Vincent de Roder

Expo # 27 - Abstracte kunst bestaat niet

Het was een rel, in het Stedelijk. Who’s Afraid of Red, Yellow and Blue van Barnett Newman, nogmaals gevandaliseerd. Eerst was een man het doek met een mes te lijf gegaan. Daarna had de vaste restaurateur van Elsworth Kelley het met de verfrol ‘hersteld’. Maar zelfs Newmans ‘color- field painting’ bevat nog een virtuele, picturale diepte. Het is in vele lagen met hand en borstel geschilderd, tot het zijn kenmerkende, sublieme kleurintensiteit bezit. Niets van deze existentiële heroïek bij Kelley. In de Post-Painterly Abstraction worden tape en verfrol gehanteerd om velden in te kleuren en simpelweg dicht te schilderen.
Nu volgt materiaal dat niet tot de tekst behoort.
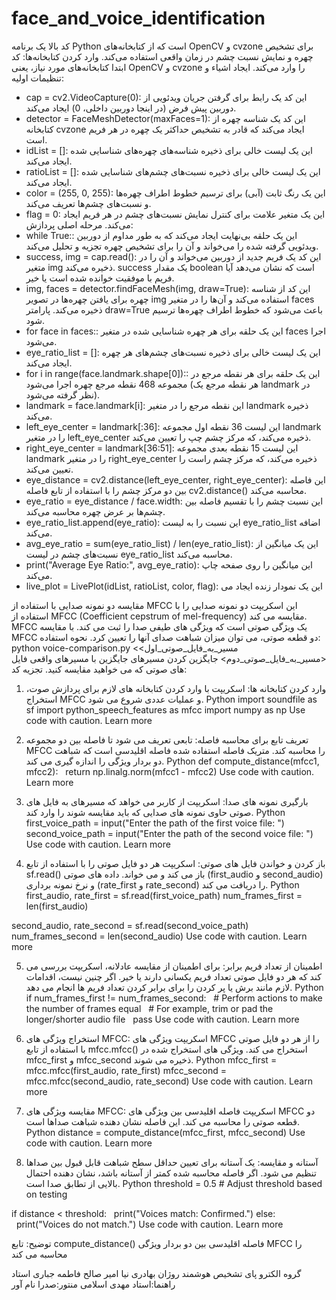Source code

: 
# face_and_voice_identification
کد بالا یک برنامه Python است که از کتابخانه‌های OpenCV و cvzone برای تشخیص چهره و نمایش نسبت چشم در زمان واقعی استفاده می‌کند.
وارد کردن کتابخانه‌ها:
کد ابتدا کتابخانه‌های مورد نیاز، یعنی OpenCV و cvzone را وارد می‌کند.
ایجاد اشیاء و تنظیمات اولیه:
* cap = cv2.VideoCapture(0): این کد یک رابط برای گرفتن جریان ویدئویی از دوربین پیش فرض (در اینجا دوربین داخلی، 0) ایجاد می‌کند.
* detector = FaceMeshDetector(maxFaces=1): این کد یک شناسه چهره از کتابخانه cvzone ایجاد می‌کند که قادر به تشخیص حداکثر یک چهره در هر فریم است.
* idList = []: این یک لیست خالی برای ذخیره شناسه‌های چهره‌های شناسایی شده ایجاد می‌کند.
* ratioList = []: این یک لیست خالی برای ذخیره نسبت‌های چشم‌های شناسایی شده ایجاد می‌کند.
* color = (255, 0, 255): این یک رنگ ثابت (آبی) برای ترسیم خطوط اطراف چهره‌ها و نسبت‌های چشم‌ها تعریف می‌کند.
* flag = 0: این یک متغیر علامت برای کنترل نمایش نسبت‌های چشم در هر فریم ایجاد می‌کند.
مرحله اصلی پردازش:
* while True:: این یک حلقه بی‌نهایت ایجاد می‌کند که به طور مداوم از دوربین ویدئویی گرفته شده را می‌خواند و آن را برای تشخیص چهره تجزیه و تحلیل می‌کند.
* success, img = cap.read(): این کد یک فریم جدید از دوربین می‌خواند و آن را در متغیر img ذخیره می‌کند. success یک مقدار boolean است که نشان می‌دهد آیا فریم با موفقیت خوانده شده است یا خیر.
* img, faces = detector.findFaceMesh(img, draw=True): این کد از شناسه چهره برای یافتن چهره‌ها در تصویر img استفاده می‌کند و آن‌ها را در متغیر faces ذخیره می‌کند. پارامتر draw=True باعث می‌شود که خطوط اطراف چهره‌ها ترسیم شود.
* for face in faces:: این یک حلقه برای هر چهره شناسایی شده در متغیر faces اجرا می‌شود.
* eye_ratio_list = []: این یک لیست خالی برای ذخیره نسبت‌های چشم‌های هر چهره ایجاد می‌کند.
* for i in range(face.landmark.shape[0]):: این یک حلقه برای هر نقطه مرجع در مجموعه 468 نقطه مرجع چهره اجرا می‌شود (هر نقطه مرجع یک landmark در نظر گرفته می‌شود).
* landmark = face.landmark[i]: این نقطه مرجع را در متغیر landmark ذخیره می‌کند.
* left_eye_center = landmark[:36]: این لیست 36 نقطه اول مجموعه landmark را در متغیر left_eye_center ذخیره می‌کند، که مرکز چشم چپ را تعیین می‌کند.
* right_eye_center = landmark[36:51]: این لیست 15 نقطه بعدی مجموعه landmark را در متغیر right_eye_center ذخیره می‌کند، که مرکز چشم راست را تعیین می‌کند.
* eye_distance = cv2.distance(left_eye_center, right_eye_center): این فاصله بین دو مرکز چشم را با استفاده از تابع فاصله cv2.distance() محاسبه می‌کند.
* eye_ratio = eye_distance / face.width: این نسبت چشم را با تقسیم فاصله بین چشم‌ها بر عرض چهره محاسبه می‌کند.
* eye_ratio_list.append(eye_ratio): این نسبت را به لیست eye_ratio_list اضافه می‌کند.
* avg_eye_ratio = sum(eye_ratio_list) / len(eye_ratio_list): این یک میانگین از نسبت‌های چشم در لیست eye_ratio_list محاسبه می‌کند.
* print("Average Eye Ratio:", avg_eye_ratio): این میانگین را روی صفحه چاپ می‌کند.
* live_plot = LivePlot(idList, ratioList, color, flag): این یک نمودار زنده ایجاد می







مقایسه دو نمونه صدایی با استفاده از MFCC
این اسکریپت دو نمونه صدایی را با استفاده از MFCC (Coefficient cepstrum of mel-frequency) مقایسه می کند. MFCC یک ویژگی صوتی است که ویژگی های طیفی صدا را ثبت می کند. با مقایسه MFCC دو قطعه صوتی، می توان میزان شباهت صدای آنها را تعیین کرد.
نحوه استفاده:
python voice-comparison.py <مسیر_به_فایل_صوتی_اول> <مسیر_به_فایل_صوتی_دوم>
جایگزین کردن مسیرهای جایگزین با مسیرهای واقعی فایل های صوتی که می خواهید مقایسه کنید.
تجزیه کد:
1. وارد کردن کتابخانه ها:
اسکریپت با وارد کردن کتابخانه های لازم برای پردازش صوت، استخراج MFCC و عملیات عددی شروع می شود.
Python
import soundfile as sf
import python_speech_features as mfcc
import numpy as np
Use code with caution. Learn more



2. تعریف تابع برای محاسبه فاصله:
تابعی تعریف می شود تا فاصله بین دو مجموعه MFCC را محاسبه کند. متریک فاصله استفاده شده فاصله اقلیدسی است که شباهت دو بردار ویژگی را اندازه گیری می کند.
Python
def compute_distance(mfcc1, mfcc2):
  return np.linalg.norm(mfcc1 - mfcc2)
Use code with caution. Learn more



3. بارگیری نمونه های صدا:
اسکریپت از کاربر می خواهد که مسیرهای به فایل های صوتی حاوی نمونه های صدایی که باید مقایسه شوند را وارد کند.
Python
first_voice_path = input("Enter the path of the first voice file: ")
second_voice_path = input("Enter the path of the second voice file: ")
Use code with caution. Learn more



4. باز کردن و خواندن فایل های صوتی:
اسکریپت هر دو فایل صوتی را با استفاده از تابع sf.read() باز می کند و می خواند. داده های صوتی (first_audio و second_audio) و نرخ نمونه برداری (rate_first و rate_second) را دریافت می کند.
Python
first_audio, rate_first = sf.read(first_voice_path)
num_frames_first = len(first_audio)

second_audio, rate_second = sf.read(second_voice_path)
num_frames_second = len(second_audio)
Use code with caution. Learn more



5. اطمینان از تعداد فریم برابر:
برای اطمینان از مقایسه عادلانه، اسکریپت بررسی می کند که هر دو فایل صوتی تعداد فریم یکسانی دارند یا خیر. اگر چنین نیست، اقدامات لازم مانند برش یا پر کردن را برای برابر کردن تعداد فریم ها انجام می دهد.
Python
if num_frames_first != num_frames_second:
  # Perform actions to make the number of frames equal
  # For example, trim or pad the longer/shorter audio file
  pass
Use code with caution. Learn more



6. استخراج ویژگی های MFCC:
اسکریپت ویژگی های MFCC را از هر دو فایل صوتی با استفاده از تابع mfcc.mfcc() استخراج می کند. ویژگی های استخراج شده در mfcc_first و mfcc_second ذخیره می شوند.
Python
mfcc_first = mfcc.mfcc(first_audio, rate_first)
mfcc_second = mfcc.mfcc(second_audio, rate_second)
Use code with caution. Learn more



7. مقایسه ویژگی های MFCC:
اسکریپت فاصله اقلیدسی بین ویژگی های MFCC دو قطعه صوتی را محاسبه می کند. این فاصله نشان دهنده شباهت صداها است.
Python
distance = compute_distance(mfcc_first, mfcc_second)
Use code with caution. Learn more



8. آستانه و مقایسه:
یک آستانه برای تعیین حداقل سطح شباهت قابل قبول بین صداها تنظیم می شود. اگر فاصله محاسبه شده کمتر از آستانه باشد، نشان دهنده احتمال بالایی از تطابق صدا است.
Python
threshold = 0.5  # Adjust threshold based on testing

if distance < threshold:
  print("Voices match: Confirmed.")
else:
  print("Voices do not match.")
Use code with caution. Learn more



توضیح:
تابع compute_distance() فاصله اقلیدسی بین دو بردار ویژگی MFCC را محاسبه می کند




گروه الکترو پای
تشخیص هوشمند
روژان بهادری نیا
امیر صالح
فاطمه جباری
استاد راهنما:استاد مهدی اسلامی
منتور:صدرا نام آور
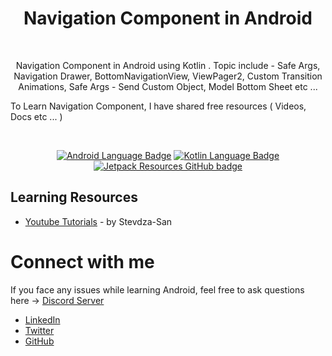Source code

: 
<h1 align="center">Navigation Component in Android</h1></br>

<p align="center">
Navigation Component in Android using Kotlin . Topic include - Safe Args, Navigation Drawer, BottomNavigationView, ViewPager2, Custom Transition Animations, Safe Args - Send Custom Object, Model Bottom Sheet etc ...

To Learn Navigation Component, I have shared free resources ( Videos, Docs etc ... )
</p>
<br>

<p align="center">
  <a href="https://github.com/android"><img alt="Android Language Badge" src="https://badgen.net/badge/OS/Android?icon=https://raw.githubusercontent.com/surajmaity1/jetpack/master/assets/android.svg&color=3ddc84"/></a>
  <a href="https://github.com/JetBrains/kotlin"><img alt="Kotlin Language Badge" src="https://badgen.net/badge/language/Kotlin?icon=https://raw.githubusercontent.com/surajmaity1/jetpack/master/assets/kotlin.svg&color=f18e33"/></a>
  <a href="https://github.com/surajmaity1/Navigation-Component-Android"><img alt="Jetpack Resources GitHub badge" src="https://badgen.net/badge/GitHub/surajmaity1?icon=github&color=24292e"/></a>
</p>

## Learning Resources
- [Youtube Tutorials](https://youtube.com/playlist?list=PLSrm9z4zp4mHilvsfUM3jeCYFV3fTAS3J) - by Stevdza-San


# Connect with me
If you face any issues while learning Android, feel free to ask questions here -> [Discord Server](https://discord.gg/ZhbqDN9fz4)
- [LinkedIn](https://www.linkedin.com/in/suraj-maity-2919571a4/)
- [Twitter](https://twitter.com/surajmyt)
- [GitHub](https://github.com/surajmaity1)
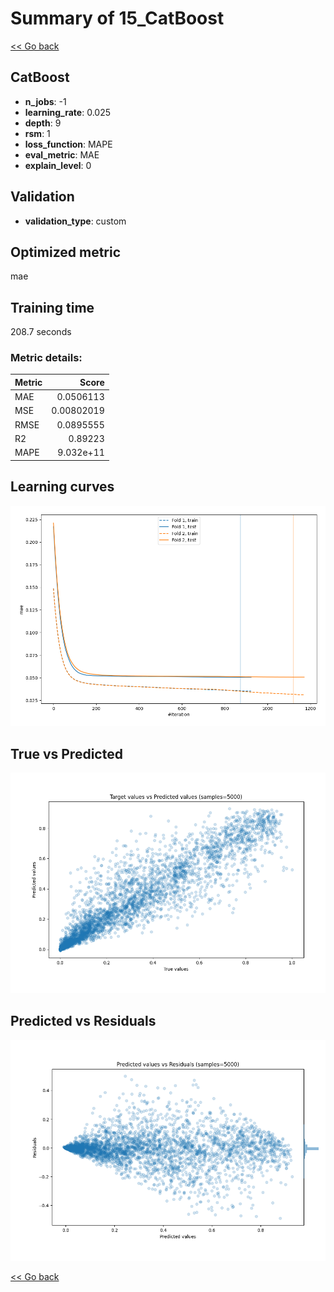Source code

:# Summary of 15_CatBoost

[<< Go back](../README.md)


## CatBoost
- **n_jobs**: -1
- **learning_rate**: 0.025
- **depth**: 9
- **rsm**: 1
- **loss_function**: MAPE
- **eval_metric**: MAE
- **explain_level**: 0

## Validation
 - **validation_type**: custom

## Optimized metric
mae

## Training time

208.7 seconds

### Metric details:
| Metric   |      Score |
|:---------|-----------:|
| MAE      | 0.0506113  |
| MSE      | 0.00802019 |
| RMSE     | 0.0895555  |
| R2       | 0.89223    |
| MAPE     | 9.032e+11  |



## Learning curves
![Learning curves](learning_curves.png)
## True vs Predicted

![True vs Predicted](true_vs_predicted.png)


## Predicted vs Residuals

![Predicted vs Residuals](predicted_vs_residuals.png)



[<< Go back](../README.md)
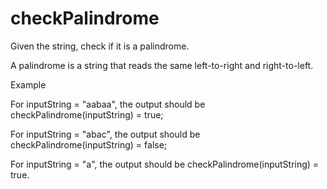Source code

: checkPalindrome
===============

Given the string, check if it is a palindrome.

A palindrome is a string that reads the same left-to-right and right-to-left.

Example

For inputString = "aabaa", the output should be
checkPalindrome(inputString) = true;

For inputString = "abac", the output should be
checkPalindrome(inputString) = false;

For inputString = "a", the output should be
checkPalindrome(inputString) = true.
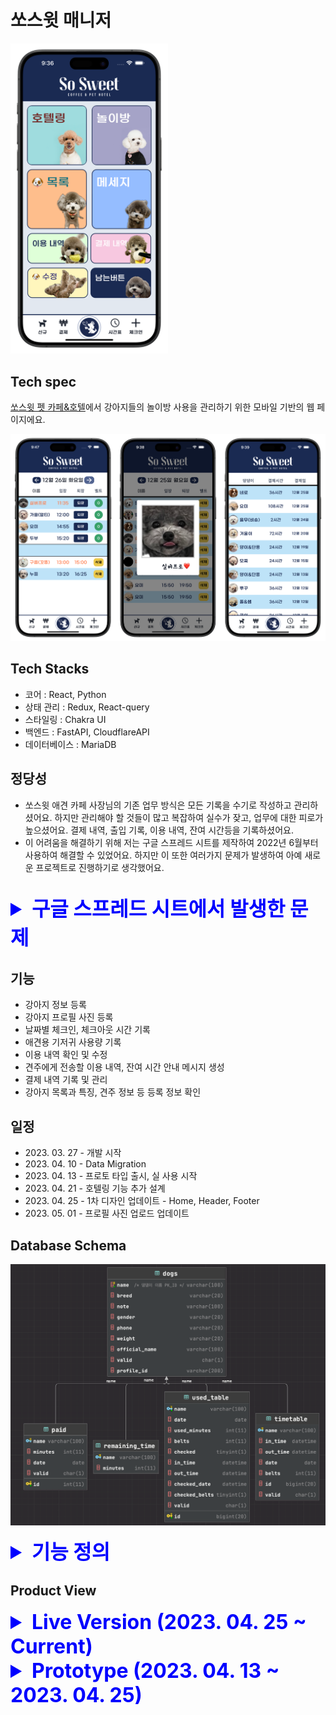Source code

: # 쏘스윗 매니저

<img src="./images/main-image-1.png" style='max-width: 50%'  alt='main-page'/>

## Tech spec

[쏘스윗 펫 카페&호텔](https://www.instagram.com/sosweet_coffee_pet_hotel/)에서 강아지들의 놀이방 사용을 관리하기 위한 모바일 기반의 웹 페이지에요.

![main-image-2.png](./images/main-image-2.png)

## Tech Stacks
- 코어 : React, Python
- 상태 관리 : Redux, React-query
- 스타일링 : Chakra UI
- 백엔드 : FastAPI, CloudflareAPI
- 데이터베이스 : MariaDB

## 정당성

- 쏘스윗 애견 카페 사장님의 기존 업무 방식은 모든 기록을 수기로 작성하고 관리하셨어요.
  하지만 관리해야 할 것들이 많고 복잡하여 실수가 잦고, 업무에 대한 피로가 높으셨어요. 결제 내역, 출입 기록, 이용 내역, 잔여 시간등을 기록하셨어요.
- 이 어려움을 해결하기 위해 저는 구글 스프레드 시트를 제작하여 2022년 6월부터 사용하여 해결할 수 있었어요.
  하지만 이 또한 여러가지 문제가 발생하여 아예 새로운 프로젝트로 진행하기로 생각했어요.

<br/>
<details>
<summary style='font-size: xx-large; font-weight: bold; color: blue; cursor: pointer'>구글 스프레드 시트에서 발생한 문제</summary>

### 기존의 쏘스윗 매니저의 한계

### 스프레드 시트 설계

- 스프레드 시트에서 HH:MM 형식의 Duration을 다루려면 빌트인으로 제공되는 형식과 함수로는 사용이 불가하여, 이에 관한 함수를 사용자 작성 함수(script)로 개발하여 적용
- 고객에게 보낼 사용 내역 메세지를 자동으로 생성하여 주는 코드(IPython, Google Colaboratory) 개발
- 연두색은 사용자의 입력이 허용되는 부분, 분홍색은 입력이 허용되지 않는 부분으로 사용자의 입력에 대한 계산 결과값을 보여주는 부분.
- 2022년 6월 개발 완료 후 사용 시작

<details>
<summary style='font-size: xx-large; font-weight: bold; color: blue; cursor: pointer'>기존의 쏘스윗 매니저 보기</summary>

#### 개발 내역

![Untitled](./images/Untitled.png)

#### 월별 사용 시트

![Untitled](./images/Untitled-1.png)

#### 시간 계산기

![Untitled](./images/Untitled-2.png)

#### 데이터베이스 시트

![Untitled](./images/Untitled-3.png)

#### 사용 시간 시트

![Untitled](./images/Untitled-4.png)

#### 남은 시간 시트

![Untitled](./images/Untitled-5.png)

#### 결제 내역

![Untitled](./images/Untitled-6.png)

### 이슈 사항

![Untitled](./images/Untitled-7.png)

- Custom 함수를 적용한 부분들이 작동하지 않으면서 연쇄적으로 다른 곳까지 영향을 미치기 시작함.
- Loading… 으로 표기되며 사용자 작성 함수(script)의 실행 결과를 기다리고 있으나, 구글의 스크립트 서버에서 실행에 대한 요청이 누락되어 결과를 얻지 못 함.
- 사용 시간(분)에 종속된 셀들이 'Loading….'을 받아 NaN(Not a Number)를 나타내어 다른 곳에 영향을 미침

![Untitled](./images/Untitled-8.png)

![Untitled](./images/Untitled-9.png)

![Untitled](./images/Untitled-10.png)

</details>
</details>

## 기능

- 강아지 정보 등록
- 강아지 프로필 사진 등록
- 날짜별 체크인, 체크아웃 시간 기록
- 애견용 기저귀 사용량 기록
- 이용 내역 확인 및 수정
- 견주에게 전송할 이용 내역, 잔여 시간 안내 메시지 생성
- 결제 내역 기록 및 관리
- 강아지 목록과 특징, 견주 정보 등 등록 정보 확인

## 일정

- 2023\. 03. 27 - 개발 시작
- 2023\. 04. 10 - Data Migration
- 2023\. 04. 13 - 프로토 타입 출시, 실 사용 시작
- 2023\. 04. 21 - 호텔링 기능 추가 설계
- 2023\. 04. 25 - 1차 디자인 업데이트 - Home, Header, Footer
- 2023\. 05. 01 - 프로필 사진 업로드 업데이트

## Database Schema

![Untitled](./images/Untitled-19.png)

<details>
<summary style='font-size: xx-large; font-weight: bold; color: blue; cursor: pointer'>기능 정의</summary>


### > 0. 남은 시간

- 기존에 사용하던 스프레드 시트에서 이관해온 잔여 시간 데이터

### > 1. 강아지 등록 정보

- 이름
- 견종
- 특이사항
- 성별
- 견주 전화번호
- 몸무게
- 사용 내역 메세지 생성에 사용될 강아지 이름
- 삭제 여부
- 프로필 사진 API ID

### > 2. 결제 내역

- 이름
- 결제시간(분)
- 결제일
- 삭제 여부

### > 3. 시간표

- 이름
- 체크인 시간
- 체크아웃 시간
- 이용 날짜
- 기저귀 사용량
- 삭제 여부

### > 4. 사용 내역

- 이름
- 이용 날짜
- 이용 시간
- 기저귀 사용량
- 고객에게 사용 내역 메세지 전송 여부
- 체크인 시간
- 체크아웃 시간
- 메세지 전송일
- 기저귀 결제 여부
- 삭제 여부
</details>

## Product View

<details>
<summary style='font-size: xx-large; font-weight: bold; color: blue; cursor: pointer'>
Live Version (2023. 04. 25 ~ Current)
</summary>

### 홈화면

![Simulator Screenshot - iPhone 14 Pro Max - 2023-05-30 at 14.31.png](./images/Simulator_Screenshot_-_iPhone_14_Pro_Max_-_2023-05-30_at_14.31.png)

### 당겨서 새로고침

![스크린샷 2023-05-30 오후 2.37.png](./images/pull-to-refresh.png)

### 시간표

![Group 53.png](./images/Group_53.png)

![Group 54.png](./images/Group_54.png)

### 강아지 목록

![Group 55.png](./images/Group_55.png)

### 놀이방 이용 내역 전송

![Group 56.png](./images/Group_56.png)

### 메세지 예시

![KakaoTalk_Snapshot_20230530_144000.png](./images/KakaoTalk_Snapshot_20230530_144000.png)

### 강아지 등록 정보 수정

![Group 57.png](./images/Group_57.png)

![Group 58.png](./images/Group_58.png)

### 결제 내역

![Simulator Screenshot - iPhone 14 Pro Max - 2023-05-30 at 14.41 (1).png](./images/Simulator_Screenshot_-_iPhone_14_Pro_Max_-_2023-05-30_at_14.41_(1).png)

### 놀이방 이용 내역

![Simulator Screenshot - iPhone 14 Pro Max - 2023-05-30 at 14.41.png](./images/Simulator_Screenshot_-_iPhone_14_Pro_Max_-_2023-05-30_at_14.41.png)
</details>

<details>
<summary style='font-size: xx-large; font-weight: bold; color: blue; cursor: pointer'>
Prototype (2023. 04. 13 ~ 2023. 04. 25)
</summary>

### 1. 시간표

![Untitled](./images/Untitled-20.png)

![Untitled](./images/Untitled-21.png)

![Untitled](./images/Untitled-22.png)

### 2. 내역

### 2-1. 이용시간 계산

![Untitled](./images/Untitled-23.png)

![Untitled](./images/Untitled-24.png)

### 2-2. 이용 내역

![Untitled](./images/Untitled-25.png)

### 2-3. 결제 내역

![Untitled](./images/Untitled-26.png)

### 2-4. 댕댕이 목록

![Untitled](./images/Untitled-27.png)
</details>
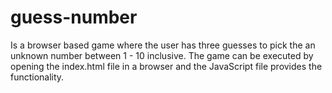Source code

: # guess-number

Is a browser based game where the user has three guesses to pick the an unknown number between 1 - 10 inclusive. The game can be executed by opening the index.html file in a browser and the JavaScript file provides the functionality.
Het werk van Vincent de Roder hoort onmiskenbaar in die laatste traditie thuis. Waar Newman’s verticalen (‘zips’) een negatiefruimte tussen de kleurvelden vormen, liggen de Roders lijnen op de velden die ze indelen en ritmeren; hun enige gelaagdheid is letterlijk. Deze werken bevatten geen virtuele diepte; de enige ruimte van het werk is de concrete plek waarin ze, als een letterlijk ding komen te hangen. Sommige werken zijn, als een blitse sportwagen, in uiterst strakke maar fragiele laklagen gerealiseerd. Andere vertonen, als een oude kast, de sporen en vlekken van deze, alledaagse wereld, waar ze hun inspiratie, weerbarstigheid en onvolkomenheden halen.